Fig. 3. Tick immune defences against Borrelia burgdorferi infection.

a | Infection with Borrelia burgdorferi activates the immune deficiency (IMD) pathway in Ixodes scapularis. On activation, p47 is polyubiquitylated by X-linked inhibitor of apoptosis (XIAP) in complex with the Bendless–Uev1a heterodimer. Downstream signalling through Kenny results in phosphorylation of Relish and transcription of antimicrobial peptides (AMPs). b | Uninfected I. scapularis can ingest mouse interferon-γ (IFNγ) along with the bloodmeal when feeding on B. burgdorferi infected mice.

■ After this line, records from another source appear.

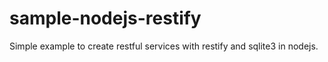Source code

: # sample-nodejs-restify
Simple example to create restful services with restify and sqlite3 in nodejs.
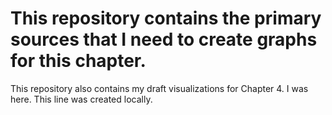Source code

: # This repository contains the primary sources that I need to create graphs for this chapter.
This repository also contains my draft visualizations for Chapter 4.
I was here.
This line was created locally.
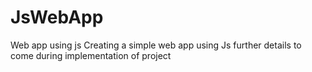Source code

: # JsWebApp
Web app using js 
Creating a simple web app using Js further details to come during implementation of project

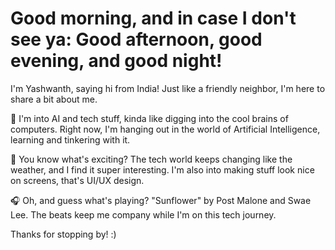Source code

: # Good morning, and in case I don't see ya: Good afternoon, good evening, and good night!

I'm Yashwanth, saying hi from India! Just like a friendly neighbor, I'm here to share a bit about me.

🔭 I'm into AI and tech stuff, kinda like digging into the cool brains of computers. Right now, I'm hanging out in the world of Artificial Intelligence, learning and tinkering with it.

🌱 You know what's exciting? The tech world keeps changing like the weather, and I find it super interesting. I'm also into making stuff look nice on screens, that's UI/UX design.

🎧 Oh, and guess what's playing? "Sunflower" by Post Malone and Swae Lee. The beats keep me company while I'm on this tech journey.

Thanks for stopping by! :)
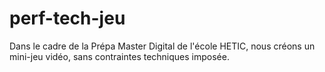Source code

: # perf-tech-jeu
Dans le cadre de la Prépa Master Digital de l'école HETIC, nous créons un mini-jeu vidéo, sans contraintes techniques imposée.
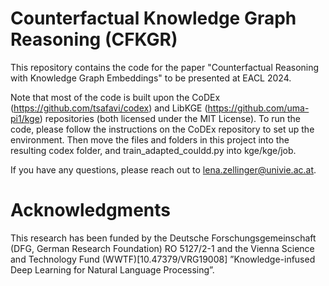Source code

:# Counterfactual Knowledge Graph Reasoning (CFKGR)

This repository contains the code for the paper "Counterfactual Reasoning with Knowledge Graph Embeddings" to be presented at EACL 2024. 

Note that most of the code is built upon the CoDEx (https://github.com/tsafavi/codex) and LibKGE (https://github.com/uma-pi1/kge) repositories (both licensed under the MIT License). To run the code, please follow the instructions on the CoDEx repository to set up the environment. Then move the files and folders in this project into the resulting codex folder, and train_adapted_couldd.py into kge/kge/job.

If you have any questions, please reach out to lena.zellinger@univie.ac.at.

# Acknowledgments

This research has been funded by the Deutsche Forschungsgemeinschaft (DFG, German Research Foundation) RO 5127/2-1 and the Vienna Science and Technology Fund (WWTF)[10.47379/VRG19008] ”Knowledge-infused Deep Learning for Natural Language Processing”.

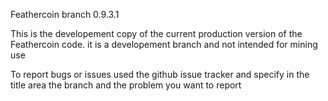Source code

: 

Feathercoin branch 0.9.3.1

This is the  developement copy of the current production version of the Feathercoin code. it is a developement branch and not intended for mining use

To report bugs or issues used the github issue tracker and specify in the title area the branch and the problem you want to report


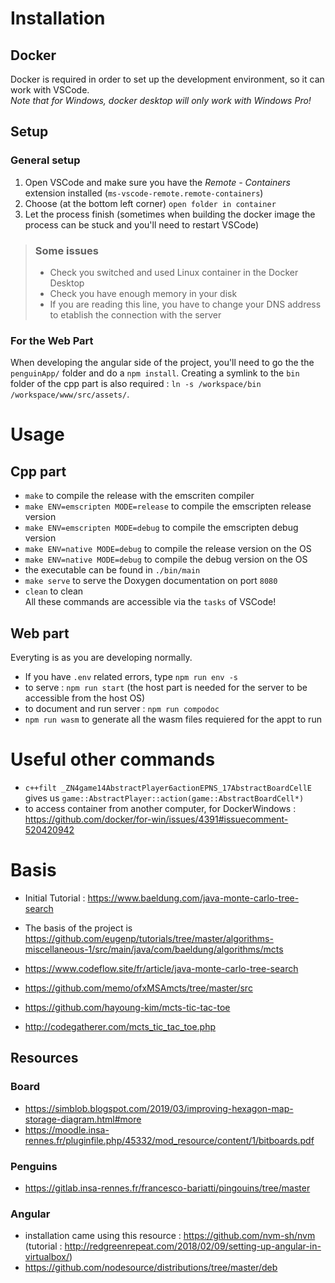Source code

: # Installation

## Docker

Docker is required in order to set up the development environment, so it can work with VSCode.<br>
_Note that for Windows, docker desktop will only work with Windows Pro!_

## Setup

### General setup

1. Open VSCode and make sure you have the _Remote - Containers_ extension installed (`ms-vscode-remote.remote-containers`)
2. Choose (at the bottom left corner) `open folder in container`
3. Let the process finish (sometimes when building the docker image the process can be stuck and you'll need to restart VSCode)

> ### Some issues
>
> - Check you switched and used Linux container in the Docker Desktop
> - Check you have enough memory in your disk
> - If you are reading this line, you have to change your DNS address to etablish the connection with the server

### For the Web Part

When developing the angular side of the project, you'll need to go the the `penguinApp/` folder and do a `npm install`.
Creating a symlink to the `bin` folder of the cpp part is also required : `ln -s /workspace/bin /workspace/www/src/assets/`.

# Usage

## Cpp part

- `make` to compile the release with the emscriten compiler
- `make ENV=emscripten MODE=release` to compile the emscripten release version
- `make ENV=emscripten MODE=debug` to compile the emscripten debug version
- `make ENV=native MODE=debug` to compile the release version on the OS
- `make ENV=native MODE=debug` to compile the debug version on the OS
- the executable can be found in `./bin/main`
- `make serve` to serve the Doxygen documentation on port `8080`
- `clean` to clean
  <br>
  All these commands are accessible via the `tasks` of VSCode!

## Web part

Everyting is as you are developing normally.

- If you have `.env` related errors, type `npm run env -s`
- to serve : `npm run start` (the host part is needed for the server to be accessible from the host OS)
- to document and run server : `npm run compodoc`
- `npm run wasm` to generate all the wasm files requiered for the appt to run

# Useful other commands

- `c++filt _ZN4game14AbstractPlayer6actionEPNS_17AbstractBoardCellE` gives us `game::AbstractPlayer::action(game::AbstractBoardCell*)`
- to access container from another computer, for DockerWindows : https://github.com/docker/for-win/issues/4391#issuecomment-520420942

# Basis

- Initial Tutorial : https://www.baeldung.com/java-monte-carlo-tree-search
- The basis of the project is https://github.com/eugenp/tutorials/tree/master/algorithms-miscellaneous-1/src/main/java/com/baeldung/algorithms/mcts
- https://www.codeflow.site/fr/article/java-monte-carlo-tree-search
- https://github.com/memo/ofxMSAmcts/tree/master/src

- https://github.com/hayoung-kim/mcts-tic-tac-toe
- http://codegatherer.com/mcts_tic_tac_toe.php

## Resources

### Board

- https://simblob.blogspot.com/2019/03/improving-hexagon-map-storage-diagram.html#more
- https://moodle.insa-rennes.fr/pluginfile.php/45332/mod_resource/content/1/bitboards.pdf

### Penguins

- https://gitlab.insa-rennes.fr/francesco-bariatti/pingouins/tree/master

### Angular

- installation came using this resource : https://github.com/nvm-sh/nvm (tutorial : http://redgreenrepeat.com/2018/02/09/setting-up-angular-in-virtualbox/)
- https://github.com/nodesource/distributions/tree/master/deb
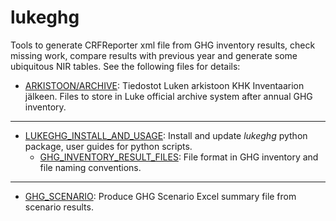 # lukeghg
Tools to generate CRFReporter xml file from GHG inventory results, check missing work, compare results with previous year and generate some ubiquitous NIR tables. See the following files for details:

+ [ARKISTOON/ARCHIVE](ARKISTOON.md): Tiedostot Luken arkistoon KHK Inventaarion jälkeen. 
  Files to store in Luke official archive system after annual GHG inventory.
---
+ [LUKEGHG_INSTALL_AND_USAGE](LUKEGHG_INSTALL_AND_USAGE.md): Install and update *lukeghg* python package, user guides for python scripts.
  + [GHG_INVENTORY_RESULT_FILES](GHG_INVENTORY_RESULT_FILES.md): File format in GHG inventory and file naming conventions.
---
+ [GHG_SCENARIO](GHG_SCENARIO.md): Produce GHG Scenario Excel summary file from scenario results.

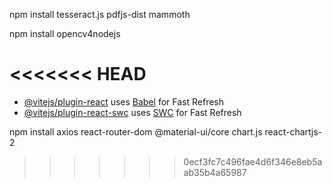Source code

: npm install tesseract.js pdfjs-dist mammoth


npm install opencv4nodejs

<<<<<<< HEAD
=======
- [@vitejs/plugin-react](https://github.com/vitejs/vite-plugin-react/blob/main/packages/plugin-react/README.md) uses [Babel](https://babeljs.io/) for Fast Refresh
- [@vitejs/plugin-react-swc](https://github.com/vitejs/vite-plugin-react-swc) uses [SWC](https://swc.rs/) for Fast Refresh

npm install axios react-router-dom @material-ui/core chart.js react-chartjs-2
>>>>>>> 0ecf3fc7c496fae4d6f346e8eb5aab35b4a65987
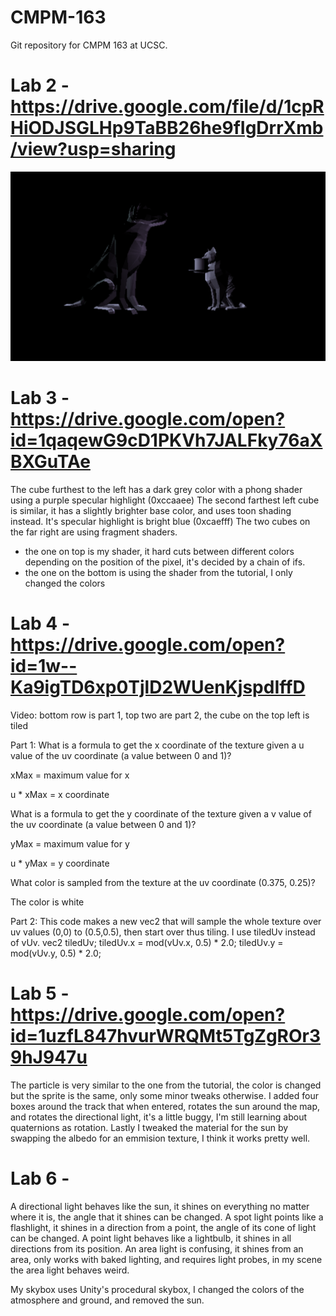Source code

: # CMPM-163
Git repository for CMPM 163 at UCSC.


# Lab 2 - https://drive.google.com/file/d/1cpRHiODJSGLHp9TaBB26he9fIgDrrXmb/view?usp=sharing

![](images/Offering.PNG)

# Lab 3 - https://drive.google.com/open?id=1qaqewG9cD1PKVh7JALFky76aXBXGuTAe
The cube furthest to the left has a dark grey color with a phong shader using a purple specular highlight (0xccaaee)
The second farthest left cube is similar, it has a slightly brighter base color, and uses toon shading instead. It's specular highlight is bright blue (0xcaefff)
The two cubes on the far right are using fragment shaders.
  - the one on top is my shader, it hard cuts between different colors depending on the position of the pixel, it's decided by a chain of ifs.
  - the one on the bottom is using the shader from the tutorial, I only changed the colors

# Lab 4 - https://drive.google.com/open?id=1w--Ka9igTD6xp0TjlD2WUenKjspdIffD

Video: bottom row is part 1, top two are part 2, the cube on the top left is tiled

Part 1:
  What is a formula to get the x coordinate of the texture given a u value of the uv coordinate (a value between 0 and 1)?
  
  xMax = maximum value for x
  
  u * xMax = x coordinate
  
  What is a formula to get the y coordinate of the texture given a v value of the uv coordinate (a value between 0 and 1)?
  
  yMax = maximum value for y
  
  u * yMax = y coordinate
  
  What color is sampled from the texture at the uv coordinate (0.375, 0.25)?
  
  The color is white

Part 2:
This code makes a new vec2 that will sample the whole texture over uv values (0,0) to (0.5,0.5), then start over thus tiling. I use tiledUv instead of vUv.
vec2 tiledUv;
	tiledUv.x = mod(vUv.x, 0.5) * 2.0;
	tiledUv.y = mod(vUv.y, 0.5) * 2.0;
	
# Lab 5 - https://drive.google.com/open?id=1uzfL847hvurWRQMt5TgZgROr39hJ947u
The particle is very similar to the one from the tutorial, the color is changed but the sprite is the same, only some minor tweaks otherwise. I added four boxes around the track that when entered, rotates the sun around the map, and rotates the directional light, it's a little buggy, I'm still learning about quaternions as rotation. Lastly I tweaked the material for the sun by swapping the albedo for an emmision texture, I think it works pretty well.

# Lab 6 - 
A directional light behaves like the sun, it shines on everything no matter where it is, the angle that it shines can be changed.
A spot light points like a flashlight, it shines in a direction from a point, the angle of its cone of light can be changed.
A point light behaves like a lightbulb, it shines in all directions from its position.
An area light is confusing, it shines from an area, only works with baked lighting, and requires light probes, in my scene the area light behaves weird.



My skybox uses Unity's procedural skybox, I changed the colors of the atmosphere and ground, and removed the sun.
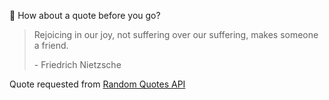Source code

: 📣 How about a quote before you go?

> Rejoicing in our joy, not suffering over our suffering, makes someone a friend.
>
> <p>- Friedrich Nietzsche</p>

Quote requested from [Random Quotes API](https://github.com/lukePeavey/quotable)

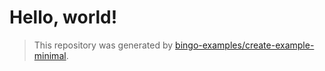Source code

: # Hello, world!

> This repository was generated by [bingo-examples/create-example-minimal](https://github.com/bingo-examples/create-example-minimal).
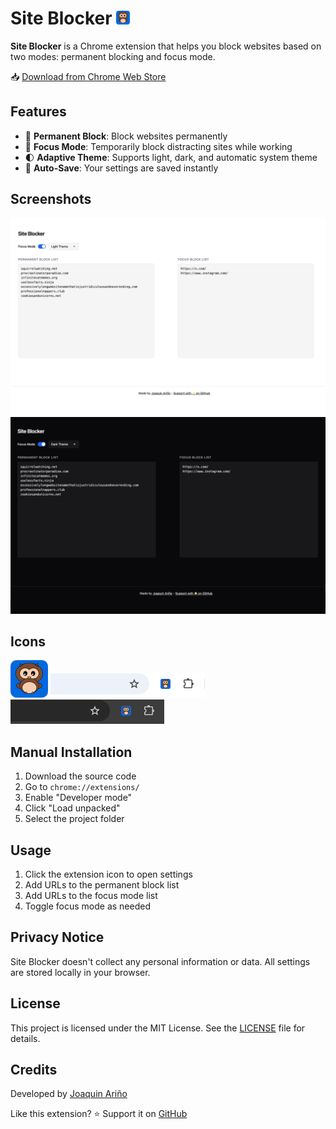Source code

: # Site Blocker <img src="icons/icon120.png" width="22">
**Site Blocker** is a Chrome extension that helps you block websites based on two modes: permanent blocking and focus mode.

📥 [Download from Chrome Web Store](https://chromewebstore.google.com/detail/site-blocker/eanfkheabohfjjglflnmlfioafhhlkin?authuser=1&hl=es)

## Features
- 🚫 **Permanent Block**: Block websites permanently
- 🎯 **Focus Mode**: Temporarily block distracting sites while working
- 🌓 **Adaptive Theme**: Supports light, dark, and automatic system theme
- 💾 **Auto-Save**: Your settings are saved instantly

## Screenshots
<img src="screenshots/light.png">
<img src="screenshots/dark.png">

## Icons
<img src="icons/icon120.png" width="60">

<img src="screenshots/light_bar.png">
<img src="screenshots/dark_bar.png">

## Manual Installation
1. Download the source code
2. Go to `chrome://extensions/`
3. Enable "Developer mode"
4. Click "Load unpacked"
5. Select the project folder

## Usage
1. Click the extension icon to open settings
2. Add URLs to the permanent block list
3. Add URLs to the focus mode list
4. Toggle focus mode as needed

## Privacy Notice
Site Blocker doesn't collect any personal information or data. All settings are stored locally in your browser.

## License
This project is licensed under the MIT License. See the [LICENSE](LICENSE) file for details.

## Credits
Developed by [Joaquin Ariño](https://github.com/fromjag)

Like this extension? ⭐ Support it on [GitHub](https://github.com/fromjag/TabSaverExtension)
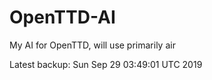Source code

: # OpenTTD-AI
My AI for OpenTTD, will use primarily air

Latest backup: Sun Sep 29 03:49:01 UTC 2019
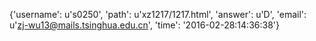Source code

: {'username': u's0250', 'path': u'xz1217/1217.html', 'answer': u'D', 'email': u'zj-wu13@mails.tsinghua.edu.cn', 'time': '2016-02-28:14:36:38'}
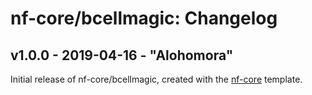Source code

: # nf-core/bcellmagic: Changelog

## v1.0.0 - 2019-04-16 - "Alohomora"

Initial release of nf-core/bcellmagic, created with the [nf-core](http://nf-co.re/) template.
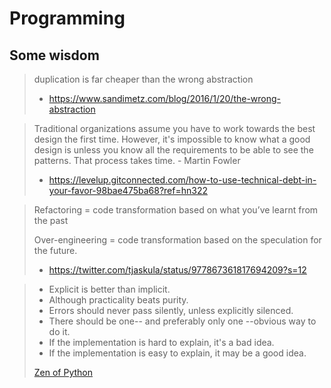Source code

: # Programming

## Some wisdom

> duplication is far cheaper than the wrong abstraction
> - https://www.sandimetz.com/blog/2016/1/20/the-wrong-abstraction

> Traditional organizations assume you have to work towards the best design the first time. However, it's impossible to know what a good design is unless you know all the requirements to be able to see the patterns. That process takes time. - Martin Fowler
> - https://levelup.gitconnected.com/how-to-use-technical-debt-in-your-favor-98bae475ba68?ref=hn322

> Refactoring = code transformation based on what you’ve learnt from the past
>
> Over-engineering = code transformation based on the speculation for the future.
> - https://twitter.com/tjaskula/status/977867361817694209?s=12




> - Explicit is better than implicit.
> - Although practicality beats purity.
> - Errors should never pass silently, unless explicitly silenced.
> - There should be one-- and preferably only one --obvious way to do it.
> - If the implementation is hard to explain, it's a bad idea.
> - If the implementation is easy to explain, it may be a good idea.
> 
> [Zen of Python](https://www.python.org/dev/peps/pep-0020/#id3)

Mouse IFNγ signals in the tick gut through an unknown receptor, resulting in STAT-mediated activation of a Rho-like GTPase (IGTPase) and production of the AMP Dae2. c | Certain microbiota compositions enable activation of the JAK–STAT pathway by an unknown molecular signal and in turn induce the expression of peritrophin genes. Peritrophins are crucial for the formation of a structurally intact peritrophic matrix. B. burgdorferi uses the peritrophic matrix as a shield or barrier protecting it from toxic contents during colonization of the gut epithelium. STAT-induced immune effectors, as well as environmental changes, can alter the microbiota composition. Certain changes in the microbiota composition impair JAK–STAT signalling, and this results in decreased expression of peritrophins, leading to a thinner and compromised peritrophic matrix. A compromised peritrophic matrix no longer functions as a protective shield and thus impairs B. burgdorferi colonization of the gut epithelium.